Directions
Every line of the records below that holds the word "DataAnalysiser" belongs in the answer.

** Opening Supplied material block **

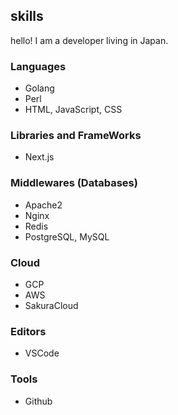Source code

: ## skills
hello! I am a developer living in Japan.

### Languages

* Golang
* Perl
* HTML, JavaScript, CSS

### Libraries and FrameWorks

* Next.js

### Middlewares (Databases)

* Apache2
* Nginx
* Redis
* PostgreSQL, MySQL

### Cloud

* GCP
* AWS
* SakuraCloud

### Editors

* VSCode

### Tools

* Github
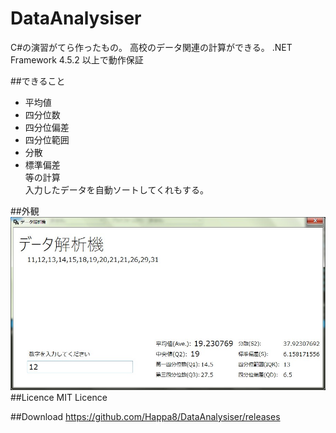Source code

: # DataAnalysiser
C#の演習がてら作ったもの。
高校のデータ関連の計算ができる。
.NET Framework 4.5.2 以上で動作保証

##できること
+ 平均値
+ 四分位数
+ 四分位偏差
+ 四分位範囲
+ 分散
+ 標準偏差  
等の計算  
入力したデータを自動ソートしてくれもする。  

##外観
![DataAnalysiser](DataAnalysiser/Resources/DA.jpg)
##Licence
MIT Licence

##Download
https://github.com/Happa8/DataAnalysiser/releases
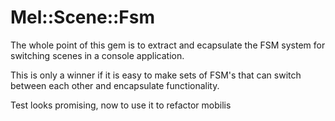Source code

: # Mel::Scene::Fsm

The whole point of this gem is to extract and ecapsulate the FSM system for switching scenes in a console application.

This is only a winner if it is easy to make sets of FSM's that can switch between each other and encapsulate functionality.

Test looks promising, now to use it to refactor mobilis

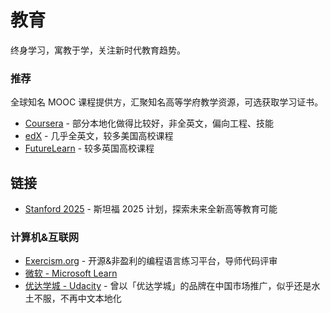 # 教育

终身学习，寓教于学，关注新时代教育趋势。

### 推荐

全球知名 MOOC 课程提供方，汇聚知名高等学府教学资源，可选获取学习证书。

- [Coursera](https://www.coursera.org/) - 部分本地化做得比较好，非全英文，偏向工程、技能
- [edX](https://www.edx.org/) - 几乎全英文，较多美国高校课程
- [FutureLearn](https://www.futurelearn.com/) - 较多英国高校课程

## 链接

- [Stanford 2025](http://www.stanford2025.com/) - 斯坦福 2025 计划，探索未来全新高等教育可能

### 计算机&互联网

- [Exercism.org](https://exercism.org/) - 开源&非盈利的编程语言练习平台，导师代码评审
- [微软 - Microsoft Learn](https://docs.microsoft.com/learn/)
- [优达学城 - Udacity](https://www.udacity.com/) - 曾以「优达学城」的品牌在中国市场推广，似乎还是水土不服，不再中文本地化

** Closing Supplied material block **

Output for this task
: # DataAnalysiser
![DataAnalysiser](DataAnalysiser/Resources/DA.jpg)
https://github.com/Happa8/DataAnalysiser/releases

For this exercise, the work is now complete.